→ **What this task involves**
For each line of the data below that contains "browser", return that line.

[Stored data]
┌──
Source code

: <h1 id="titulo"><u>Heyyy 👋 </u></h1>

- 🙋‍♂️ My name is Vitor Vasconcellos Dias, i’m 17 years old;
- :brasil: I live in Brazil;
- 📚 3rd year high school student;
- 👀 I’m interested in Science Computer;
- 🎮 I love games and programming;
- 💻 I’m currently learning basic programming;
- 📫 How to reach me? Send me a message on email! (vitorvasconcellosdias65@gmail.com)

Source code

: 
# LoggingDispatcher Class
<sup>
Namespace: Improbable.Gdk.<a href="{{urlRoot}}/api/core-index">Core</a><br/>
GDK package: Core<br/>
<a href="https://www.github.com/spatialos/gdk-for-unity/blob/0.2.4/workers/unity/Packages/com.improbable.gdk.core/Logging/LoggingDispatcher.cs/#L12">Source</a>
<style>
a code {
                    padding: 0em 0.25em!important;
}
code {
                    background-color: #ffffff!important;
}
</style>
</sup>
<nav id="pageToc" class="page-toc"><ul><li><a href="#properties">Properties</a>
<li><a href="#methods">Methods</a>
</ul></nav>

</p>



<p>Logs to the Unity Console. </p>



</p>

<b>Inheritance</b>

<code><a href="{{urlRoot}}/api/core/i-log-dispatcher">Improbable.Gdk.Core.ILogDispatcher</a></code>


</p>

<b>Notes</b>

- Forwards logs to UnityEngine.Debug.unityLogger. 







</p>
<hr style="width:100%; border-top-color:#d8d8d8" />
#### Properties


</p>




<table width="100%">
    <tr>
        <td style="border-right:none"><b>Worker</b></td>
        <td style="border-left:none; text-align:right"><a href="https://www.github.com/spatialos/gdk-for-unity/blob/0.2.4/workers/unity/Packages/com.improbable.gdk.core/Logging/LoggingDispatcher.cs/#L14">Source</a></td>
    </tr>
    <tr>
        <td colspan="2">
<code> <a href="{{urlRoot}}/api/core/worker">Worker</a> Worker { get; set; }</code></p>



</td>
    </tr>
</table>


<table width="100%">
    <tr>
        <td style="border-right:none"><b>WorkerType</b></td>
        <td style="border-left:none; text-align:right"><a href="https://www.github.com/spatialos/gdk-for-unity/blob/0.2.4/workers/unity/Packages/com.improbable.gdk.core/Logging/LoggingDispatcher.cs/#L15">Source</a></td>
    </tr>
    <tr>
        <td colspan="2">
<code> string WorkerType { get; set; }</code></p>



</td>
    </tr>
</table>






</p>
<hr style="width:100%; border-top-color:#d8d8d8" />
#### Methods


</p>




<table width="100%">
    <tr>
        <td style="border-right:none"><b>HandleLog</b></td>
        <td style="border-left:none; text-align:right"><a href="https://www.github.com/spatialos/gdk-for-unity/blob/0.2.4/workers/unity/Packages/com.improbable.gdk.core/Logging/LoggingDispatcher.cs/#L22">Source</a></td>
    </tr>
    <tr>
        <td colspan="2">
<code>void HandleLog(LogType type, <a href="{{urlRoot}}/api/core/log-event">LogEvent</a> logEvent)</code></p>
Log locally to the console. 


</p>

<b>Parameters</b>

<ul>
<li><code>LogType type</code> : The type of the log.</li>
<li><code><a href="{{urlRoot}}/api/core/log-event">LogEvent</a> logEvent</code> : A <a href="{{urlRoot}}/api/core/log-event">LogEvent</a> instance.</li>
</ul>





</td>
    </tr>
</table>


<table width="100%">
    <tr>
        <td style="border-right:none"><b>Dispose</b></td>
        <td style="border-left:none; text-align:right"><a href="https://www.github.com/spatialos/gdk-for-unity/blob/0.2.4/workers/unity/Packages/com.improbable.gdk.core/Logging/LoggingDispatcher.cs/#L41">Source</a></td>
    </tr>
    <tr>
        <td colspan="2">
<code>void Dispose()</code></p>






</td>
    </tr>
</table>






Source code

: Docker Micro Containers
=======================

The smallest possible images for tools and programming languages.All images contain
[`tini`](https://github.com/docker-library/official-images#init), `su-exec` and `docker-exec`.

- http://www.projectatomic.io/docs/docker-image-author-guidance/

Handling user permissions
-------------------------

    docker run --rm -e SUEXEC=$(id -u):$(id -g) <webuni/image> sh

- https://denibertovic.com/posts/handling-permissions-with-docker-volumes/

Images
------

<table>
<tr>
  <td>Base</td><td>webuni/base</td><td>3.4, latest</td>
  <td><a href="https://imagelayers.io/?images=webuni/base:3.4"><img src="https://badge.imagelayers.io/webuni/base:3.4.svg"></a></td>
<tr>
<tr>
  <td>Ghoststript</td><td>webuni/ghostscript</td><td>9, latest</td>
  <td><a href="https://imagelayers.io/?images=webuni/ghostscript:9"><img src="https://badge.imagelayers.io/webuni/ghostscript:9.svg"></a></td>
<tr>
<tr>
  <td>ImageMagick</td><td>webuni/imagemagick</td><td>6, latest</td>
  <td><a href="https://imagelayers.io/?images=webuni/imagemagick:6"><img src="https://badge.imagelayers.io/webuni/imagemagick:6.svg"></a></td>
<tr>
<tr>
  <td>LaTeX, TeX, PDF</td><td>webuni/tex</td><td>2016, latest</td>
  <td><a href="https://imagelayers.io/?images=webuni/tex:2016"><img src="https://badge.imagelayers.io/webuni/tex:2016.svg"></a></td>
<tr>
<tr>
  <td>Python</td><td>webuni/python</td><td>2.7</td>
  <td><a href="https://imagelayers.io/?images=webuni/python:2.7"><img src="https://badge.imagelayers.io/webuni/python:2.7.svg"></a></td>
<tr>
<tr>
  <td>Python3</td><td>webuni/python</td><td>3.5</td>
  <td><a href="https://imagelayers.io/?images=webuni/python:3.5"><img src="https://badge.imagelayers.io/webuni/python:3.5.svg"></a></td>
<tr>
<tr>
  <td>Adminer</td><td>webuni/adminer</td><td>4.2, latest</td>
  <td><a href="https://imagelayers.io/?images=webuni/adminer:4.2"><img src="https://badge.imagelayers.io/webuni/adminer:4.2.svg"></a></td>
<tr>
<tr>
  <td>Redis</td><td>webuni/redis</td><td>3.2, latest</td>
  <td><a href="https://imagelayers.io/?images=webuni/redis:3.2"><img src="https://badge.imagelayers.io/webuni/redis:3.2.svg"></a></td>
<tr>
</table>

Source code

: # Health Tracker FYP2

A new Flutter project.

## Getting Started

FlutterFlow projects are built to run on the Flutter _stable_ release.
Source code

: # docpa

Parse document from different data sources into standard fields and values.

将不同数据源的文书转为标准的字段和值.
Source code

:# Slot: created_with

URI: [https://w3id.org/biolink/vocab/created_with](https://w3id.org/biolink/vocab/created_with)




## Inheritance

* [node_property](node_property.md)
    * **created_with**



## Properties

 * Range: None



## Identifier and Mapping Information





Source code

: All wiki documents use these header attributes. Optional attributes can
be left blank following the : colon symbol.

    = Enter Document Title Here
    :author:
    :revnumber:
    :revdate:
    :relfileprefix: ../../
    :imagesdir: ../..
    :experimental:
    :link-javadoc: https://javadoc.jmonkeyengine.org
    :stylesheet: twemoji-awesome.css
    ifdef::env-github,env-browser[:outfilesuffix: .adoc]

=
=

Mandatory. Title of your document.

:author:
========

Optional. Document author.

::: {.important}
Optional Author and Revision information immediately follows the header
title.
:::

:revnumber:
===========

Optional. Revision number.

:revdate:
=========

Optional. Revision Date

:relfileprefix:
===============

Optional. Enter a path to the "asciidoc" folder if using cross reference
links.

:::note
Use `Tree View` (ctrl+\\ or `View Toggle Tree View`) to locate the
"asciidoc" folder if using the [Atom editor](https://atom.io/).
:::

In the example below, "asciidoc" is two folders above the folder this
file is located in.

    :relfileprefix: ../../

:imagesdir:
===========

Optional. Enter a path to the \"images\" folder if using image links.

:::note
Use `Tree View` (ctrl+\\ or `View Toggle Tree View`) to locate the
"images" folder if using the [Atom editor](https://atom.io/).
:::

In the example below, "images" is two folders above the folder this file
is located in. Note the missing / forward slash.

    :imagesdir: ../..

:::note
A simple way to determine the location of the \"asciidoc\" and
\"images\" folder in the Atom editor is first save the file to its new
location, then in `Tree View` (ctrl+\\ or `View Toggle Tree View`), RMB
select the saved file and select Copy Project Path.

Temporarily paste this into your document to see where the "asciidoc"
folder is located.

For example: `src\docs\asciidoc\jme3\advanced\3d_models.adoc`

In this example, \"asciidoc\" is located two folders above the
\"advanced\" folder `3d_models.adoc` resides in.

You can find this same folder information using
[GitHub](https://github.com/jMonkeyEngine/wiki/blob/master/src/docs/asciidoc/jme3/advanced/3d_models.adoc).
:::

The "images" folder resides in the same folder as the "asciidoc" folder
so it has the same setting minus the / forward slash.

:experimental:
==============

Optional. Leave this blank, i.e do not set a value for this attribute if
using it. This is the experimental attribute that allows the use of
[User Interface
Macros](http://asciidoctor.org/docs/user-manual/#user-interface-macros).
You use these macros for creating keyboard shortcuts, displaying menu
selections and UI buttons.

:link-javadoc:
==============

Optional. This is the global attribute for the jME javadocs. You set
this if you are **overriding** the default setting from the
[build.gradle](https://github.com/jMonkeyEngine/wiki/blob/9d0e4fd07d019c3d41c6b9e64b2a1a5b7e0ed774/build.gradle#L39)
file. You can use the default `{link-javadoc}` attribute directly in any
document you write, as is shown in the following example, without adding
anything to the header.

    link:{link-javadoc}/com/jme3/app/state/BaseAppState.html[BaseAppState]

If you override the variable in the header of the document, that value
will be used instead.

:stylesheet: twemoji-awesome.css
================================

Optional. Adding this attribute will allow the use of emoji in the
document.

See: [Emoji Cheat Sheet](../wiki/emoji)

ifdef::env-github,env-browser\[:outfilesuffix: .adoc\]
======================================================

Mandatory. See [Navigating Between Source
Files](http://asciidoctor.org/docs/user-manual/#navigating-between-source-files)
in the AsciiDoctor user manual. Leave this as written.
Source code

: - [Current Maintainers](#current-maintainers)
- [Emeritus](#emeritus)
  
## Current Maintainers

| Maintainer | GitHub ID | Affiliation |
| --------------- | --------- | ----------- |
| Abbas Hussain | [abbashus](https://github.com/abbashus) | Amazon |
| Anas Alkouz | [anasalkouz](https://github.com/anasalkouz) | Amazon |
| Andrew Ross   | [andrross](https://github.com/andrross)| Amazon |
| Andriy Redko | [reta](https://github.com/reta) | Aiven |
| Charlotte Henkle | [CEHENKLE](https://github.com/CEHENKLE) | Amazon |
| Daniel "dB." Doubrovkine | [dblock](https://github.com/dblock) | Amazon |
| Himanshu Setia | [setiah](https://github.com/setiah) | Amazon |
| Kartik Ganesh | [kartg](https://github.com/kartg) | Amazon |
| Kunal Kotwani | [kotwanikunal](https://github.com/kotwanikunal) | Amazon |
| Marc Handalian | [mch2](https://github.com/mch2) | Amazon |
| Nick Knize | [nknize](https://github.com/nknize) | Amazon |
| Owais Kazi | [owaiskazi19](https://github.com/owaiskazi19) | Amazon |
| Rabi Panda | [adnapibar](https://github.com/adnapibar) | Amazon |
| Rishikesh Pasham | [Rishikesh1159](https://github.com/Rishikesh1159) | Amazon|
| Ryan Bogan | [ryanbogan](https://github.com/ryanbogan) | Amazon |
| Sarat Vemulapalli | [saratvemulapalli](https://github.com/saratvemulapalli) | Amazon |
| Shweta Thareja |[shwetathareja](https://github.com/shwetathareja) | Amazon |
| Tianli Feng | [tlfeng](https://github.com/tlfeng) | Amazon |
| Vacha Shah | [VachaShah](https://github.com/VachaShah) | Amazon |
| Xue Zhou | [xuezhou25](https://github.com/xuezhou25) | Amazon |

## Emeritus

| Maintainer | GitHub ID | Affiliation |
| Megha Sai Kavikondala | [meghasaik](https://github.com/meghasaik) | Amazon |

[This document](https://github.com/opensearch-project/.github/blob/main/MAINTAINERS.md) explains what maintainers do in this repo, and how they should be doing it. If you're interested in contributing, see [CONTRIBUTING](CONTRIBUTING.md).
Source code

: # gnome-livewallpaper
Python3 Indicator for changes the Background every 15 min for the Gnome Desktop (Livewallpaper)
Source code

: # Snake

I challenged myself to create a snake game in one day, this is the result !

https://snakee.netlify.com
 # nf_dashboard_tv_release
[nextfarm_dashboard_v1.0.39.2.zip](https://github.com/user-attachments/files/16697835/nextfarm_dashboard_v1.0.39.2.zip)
└──
→ **Output below**
    ifdef::env-github,env-browser[:outfilesuffix: .adoc]
ifdef::env-github,env-browser\[:outfilesuffix: .adoc\]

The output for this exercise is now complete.